ChatGPT and China: How to think about Large Language Models and the generative AI race
Business & Technology China’s tech companies
face significant challenges in developing AI, including domestic censorship and
regulation, and American export controls on hardware. But the U.S. approach
might end up making the Chinese companies stronger.
Paul Triolo
April 12, 2023
Much ink has been spilled in the last few months
talking about the implications of large language models (LLMs) for society, the
coup scored by OpenAI in bringing out and popularizing ChatGPT, Chinese company
and government reactions, and how China might shape up in terms of data,
training, censorship, and use of high-end graphics processing units (GPUs)
under exports controls from the U.S.
But what is really at stake here? The issue needs to
be explored first outside the usual lens of great power competition. Here is a
framework for thinking about this problem which you have likely not read about
in all the many columns on the subject written by generalists, people with a clear
China axe to grind, or investors plugging a particular technology. Then we can
get to great power competition.
China’s
approach to LLMs and ChatGPT-like platforms will be different
For China, the OpenAI phenomena is somewhat novel, as
there are few equivalent organizations in China.
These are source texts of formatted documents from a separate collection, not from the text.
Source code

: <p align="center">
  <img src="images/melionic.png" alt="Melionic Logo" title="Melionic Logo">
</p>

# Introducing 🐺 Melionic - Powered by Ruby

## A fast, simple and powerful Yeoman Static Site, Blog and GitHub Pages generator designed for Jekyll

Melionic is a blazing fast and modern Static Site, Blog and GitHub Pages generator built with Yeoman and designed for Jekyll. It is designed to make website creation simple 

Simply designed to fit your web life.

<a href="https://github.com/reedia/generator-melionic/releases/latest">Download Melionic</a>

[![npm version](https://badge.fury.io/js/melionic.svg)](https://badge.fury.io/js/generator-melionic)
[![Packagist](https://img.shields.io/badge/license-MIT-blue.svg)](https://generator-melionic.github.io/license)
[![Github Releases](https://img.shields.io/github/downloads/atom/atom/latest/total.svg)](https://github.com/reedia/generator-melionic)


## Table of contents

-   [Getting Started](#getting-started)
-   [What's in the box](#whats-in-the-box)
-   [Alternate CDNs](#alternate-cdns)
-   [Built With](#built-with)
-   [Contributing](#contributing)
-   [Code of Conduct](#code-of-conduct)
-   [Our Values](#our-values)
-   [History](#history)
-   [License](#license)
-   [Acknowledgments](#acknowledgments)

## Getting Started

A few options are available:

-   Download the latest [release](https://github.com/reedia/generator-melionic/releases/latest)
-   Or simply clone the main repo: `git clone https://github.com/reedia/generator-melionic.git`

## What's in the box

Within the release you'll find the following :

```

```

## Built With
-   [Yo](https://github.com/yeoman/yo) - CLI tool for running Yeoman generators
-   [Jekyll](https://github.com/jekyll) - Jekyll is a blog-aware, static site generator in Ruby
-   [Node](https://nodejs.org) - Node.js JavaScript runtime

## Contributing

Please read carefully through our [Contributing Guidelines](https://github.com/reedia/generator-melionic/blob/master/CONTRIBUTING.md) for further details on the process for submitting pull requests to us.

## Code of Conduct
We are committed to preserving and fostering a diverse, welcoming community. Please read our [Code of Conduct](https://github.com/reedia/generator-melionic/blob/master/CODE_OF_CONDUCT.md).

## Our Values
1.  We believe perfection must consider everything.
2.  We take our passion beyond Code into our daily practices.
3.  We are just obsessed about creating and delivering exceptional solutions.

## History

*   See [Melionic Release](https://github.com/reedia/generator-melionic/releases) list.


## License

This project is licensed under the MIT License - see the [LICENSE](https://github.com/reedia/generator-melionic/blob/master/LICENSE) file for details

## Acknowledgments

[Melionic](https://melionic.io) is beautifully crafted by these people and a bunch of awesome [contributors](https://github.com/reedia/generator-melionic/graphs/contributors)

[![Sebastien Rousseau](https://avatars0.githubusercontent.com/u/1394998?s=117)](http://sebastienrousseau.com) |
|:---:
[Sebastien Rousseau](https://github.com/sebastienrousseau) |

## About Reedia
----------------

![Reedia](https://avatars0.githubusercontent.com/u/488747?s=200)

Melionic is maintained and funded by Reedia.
OpenAI is an artificial intelligence (AI) research
laboratory consisting of the non-profit OpenAI Incorporated, and its for-profit
subsidiary OpenAI Limited Partnership. Small and run like a startup, OpenAI has
been able to move more nimbly than some of the major U.S. AI players, all of
which have been working on similar services. But Google, AWS, and Meta all have
other businesses and reputations to protect, and so have been more circumspect
in rolling out new generations of generative AI applications. Not OpenAI.
In China, the rough equivalent of OpenAI is the
Beijing Academy of Artificial Intelligence (BAAI). BAAI has developed
Wu Dao, a GPT platform it claims is trained on 1.75 trillion parameters,
and is able to simulate conversational speech, write poems, understand images,
and even generate recipes.
Last month a major conference was sponsored by a
district government part of Beijing, there were pledges to support LLMs, and a
growing number of Chinese companies including Baidu, Alibaba, and SenseTime
have indicated that they are working on ChatGPT-like platforms for both general
and domain-specific applications. Naturally, this type of buzz around
generative AI has drawn the attention of regulators.
to emphasize the point that China’s approach to LLMs
and generative AI will be different, the Cyberspace Administration of China
(CAC) this week came out with new
draft rules for these platforms. The rules will seek to hold platform
developers accountable for the legitimacy of the underlying data used to train
algorithms, and responsible for “inappropriate content” generated by the
platforms. In addition, users of the platforms will have to use real name
registration and provide other information.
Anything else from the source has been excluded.